REQUIREMENT>
In the records that come next, find every line with "Reading". Return those lines.

DATA EXTRACT>
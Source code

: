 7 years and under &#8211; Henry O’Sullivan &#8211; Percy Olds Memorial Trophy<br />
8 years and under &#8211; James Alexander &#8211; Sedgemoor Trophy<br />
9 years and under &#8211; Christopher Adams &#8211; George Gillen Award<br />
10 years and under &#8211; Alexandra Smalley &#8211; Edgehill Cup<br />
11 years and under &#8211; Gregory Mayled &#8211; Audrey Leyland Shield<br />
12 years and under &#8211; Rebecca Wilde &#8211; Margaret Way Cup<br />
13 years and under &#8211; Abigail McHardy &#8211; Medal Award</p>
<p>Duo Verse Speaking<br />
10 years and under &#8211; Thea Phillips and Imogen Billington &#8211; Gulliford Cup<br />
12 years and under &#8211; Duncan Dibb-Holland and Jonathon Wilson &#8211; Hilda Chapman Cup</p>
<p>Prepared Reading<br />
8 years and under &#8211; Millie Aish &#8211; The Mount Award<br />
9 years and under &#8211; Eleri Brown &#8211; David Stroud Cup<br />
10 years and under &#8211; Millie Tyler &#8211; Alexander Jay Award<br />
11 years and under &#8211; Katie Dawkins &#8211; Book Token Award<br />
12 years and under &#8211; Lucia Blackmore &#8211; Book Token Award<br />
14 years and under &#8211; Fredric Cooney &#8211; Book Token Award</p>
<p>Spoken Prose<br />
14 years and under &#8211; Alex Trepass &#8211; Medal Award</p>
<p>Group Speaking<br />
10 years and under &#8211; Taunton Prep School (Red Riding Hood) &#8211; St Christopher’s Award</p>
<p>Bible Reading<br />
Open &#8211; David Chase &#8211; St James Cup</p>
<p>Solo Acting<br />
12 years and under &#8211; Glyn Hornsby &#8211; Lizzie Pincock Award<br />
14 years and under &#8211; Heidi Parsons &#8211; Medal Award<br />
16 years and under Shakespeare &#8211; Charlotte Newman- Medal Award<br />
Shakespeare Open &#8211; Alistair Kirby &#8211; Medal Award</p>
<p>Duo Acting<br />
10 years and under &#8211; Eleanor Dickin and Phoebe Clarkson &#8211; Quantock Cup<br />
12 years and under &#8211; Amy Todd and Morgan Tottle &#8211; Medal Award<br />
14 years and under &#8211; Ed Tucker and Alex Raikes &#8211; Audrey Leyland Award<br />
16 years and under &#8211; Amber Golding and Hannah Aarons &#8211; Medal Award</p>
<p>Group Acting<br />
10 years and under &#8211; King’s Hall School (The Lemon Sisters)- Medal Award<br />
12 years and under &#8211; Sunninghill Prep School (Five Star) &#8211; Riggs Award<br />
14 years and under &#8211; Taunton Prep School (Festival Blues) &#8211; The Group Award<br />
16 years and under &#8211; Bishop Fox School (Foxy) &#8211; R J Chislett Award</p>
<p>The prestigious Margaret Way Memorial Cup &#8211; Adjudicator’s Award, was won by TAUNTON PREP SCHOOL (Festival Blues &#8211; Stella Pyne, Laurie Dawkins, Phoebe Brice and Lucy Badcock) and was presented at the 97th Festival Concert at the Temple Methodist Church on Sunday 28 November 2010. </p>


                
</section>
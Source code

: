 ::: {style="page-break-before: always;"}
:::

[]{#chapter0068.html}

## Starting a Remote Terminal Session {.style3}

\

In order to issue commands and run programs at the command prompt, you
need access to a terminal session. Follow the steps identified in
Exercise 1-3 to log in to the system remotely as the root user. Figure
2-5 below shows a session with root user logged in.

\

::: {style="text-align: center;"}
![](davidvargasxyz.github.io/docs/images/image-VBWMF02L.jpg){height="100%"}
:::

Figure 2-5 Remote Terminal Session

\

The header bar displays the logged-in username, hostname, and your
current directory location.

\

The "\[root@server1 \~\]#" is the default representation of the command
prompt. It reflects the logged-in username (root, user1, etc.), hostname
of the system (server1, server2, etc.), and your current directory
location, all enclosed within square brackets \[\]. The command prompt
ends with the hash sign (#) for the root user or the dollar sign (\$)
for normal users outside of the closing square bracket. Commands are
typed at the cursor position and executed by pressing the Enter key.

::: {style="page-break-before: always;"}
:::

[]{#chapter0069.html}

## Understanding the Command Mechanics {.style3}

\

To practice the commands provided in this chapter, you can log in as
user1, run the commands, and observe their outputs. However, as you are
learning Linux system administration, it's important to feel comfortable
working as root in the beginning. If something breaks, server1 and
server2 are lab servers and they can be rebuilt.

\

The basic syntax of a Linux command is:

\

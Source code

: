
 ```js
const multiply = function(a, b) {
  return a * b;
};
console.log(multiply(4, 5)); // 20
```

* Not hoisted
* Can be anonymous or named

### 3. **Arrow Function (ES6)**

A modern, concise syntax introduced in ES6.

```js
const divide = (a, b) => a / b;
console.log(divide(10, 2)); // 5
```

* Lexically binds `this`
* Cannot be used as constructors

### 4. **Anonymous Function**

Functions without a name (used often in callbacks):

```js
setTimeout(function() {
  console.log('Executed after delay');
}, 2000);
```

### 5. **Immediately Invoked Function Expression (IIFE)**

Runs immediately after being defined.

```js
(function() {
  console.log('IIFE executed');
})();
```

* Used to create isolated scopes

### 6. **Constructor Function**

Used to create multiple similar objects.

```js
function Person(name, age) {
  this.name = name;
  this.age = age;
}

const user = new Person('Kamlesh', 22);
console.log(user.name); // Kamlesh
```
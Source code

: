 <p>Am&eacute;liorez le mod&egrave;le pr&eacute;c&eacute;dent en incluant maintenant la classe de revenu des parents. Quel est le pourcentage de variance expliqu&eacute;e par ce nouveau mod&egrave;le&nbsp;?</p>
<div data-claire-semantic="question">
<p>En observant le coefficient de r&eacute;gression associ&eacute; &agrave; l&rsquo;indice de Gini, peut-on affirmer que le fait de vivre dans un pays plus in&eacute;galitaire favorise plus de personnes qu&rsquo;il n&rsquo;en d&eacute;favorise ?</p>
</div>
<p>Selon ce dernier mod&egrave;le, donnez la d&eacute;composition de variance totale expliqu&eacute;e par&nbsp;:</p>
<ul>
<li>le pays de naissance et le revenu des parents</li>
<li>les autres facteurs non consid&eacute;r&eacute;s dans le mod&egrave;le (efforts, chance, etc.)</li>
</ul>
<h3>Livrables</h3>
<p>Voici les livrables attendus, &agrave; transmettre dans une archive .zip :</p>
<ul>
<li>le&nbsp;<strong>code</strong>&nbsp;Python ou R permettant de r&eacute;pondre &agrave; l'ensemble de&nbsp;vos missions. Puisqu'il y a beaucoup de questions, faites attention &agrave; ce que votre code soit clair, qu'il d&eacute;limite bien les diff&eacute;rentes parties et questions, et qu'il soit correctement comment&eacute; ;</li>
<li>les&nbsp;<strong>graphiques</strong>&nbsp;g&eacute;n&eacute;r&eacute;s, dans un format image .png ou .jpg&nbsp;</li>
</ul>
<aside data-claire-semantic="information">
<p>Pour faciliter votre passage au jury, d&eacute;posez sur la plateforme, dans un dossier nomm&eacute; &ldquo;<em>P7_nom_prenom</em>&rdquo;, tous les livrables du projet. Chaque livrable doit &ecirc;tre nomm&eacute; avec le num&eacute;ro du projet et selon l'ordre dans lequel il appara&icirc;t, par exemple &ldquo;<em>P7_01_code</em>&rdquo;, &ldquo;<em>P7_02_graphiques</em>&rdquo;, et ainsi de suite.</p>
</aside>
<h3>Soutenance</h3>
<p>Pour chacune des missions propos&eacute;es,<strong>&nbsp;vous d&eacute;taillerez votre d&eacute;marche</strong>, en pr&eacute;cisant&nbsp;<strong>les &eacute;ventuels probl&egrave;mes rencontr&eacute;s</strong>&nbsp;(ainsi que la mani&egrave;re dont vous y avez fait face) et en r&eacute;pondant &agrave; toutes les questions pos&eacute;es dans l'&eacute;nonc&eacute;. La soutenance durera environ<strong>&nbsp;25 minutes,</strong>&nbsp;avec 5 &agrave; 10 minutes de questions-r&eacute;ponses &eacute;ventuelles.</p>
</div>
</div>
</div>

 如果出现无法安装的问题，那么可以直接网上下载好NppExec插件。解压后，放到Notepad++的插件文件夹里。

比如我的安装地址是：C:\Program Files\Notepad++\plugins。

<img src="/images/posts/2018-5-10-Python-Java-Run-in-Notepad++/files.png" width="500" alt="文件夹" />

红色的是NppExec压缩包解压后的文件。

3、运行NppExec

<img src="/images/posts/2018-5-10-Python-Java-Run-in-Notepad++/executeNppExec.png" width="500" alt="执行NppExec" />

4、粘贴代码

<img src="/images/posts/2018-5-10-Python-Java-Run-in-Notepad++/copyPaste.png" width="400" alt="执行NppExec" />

TASK RESPONSE>
<p>Prepared Reading<br />
<p>Bible Reading<br />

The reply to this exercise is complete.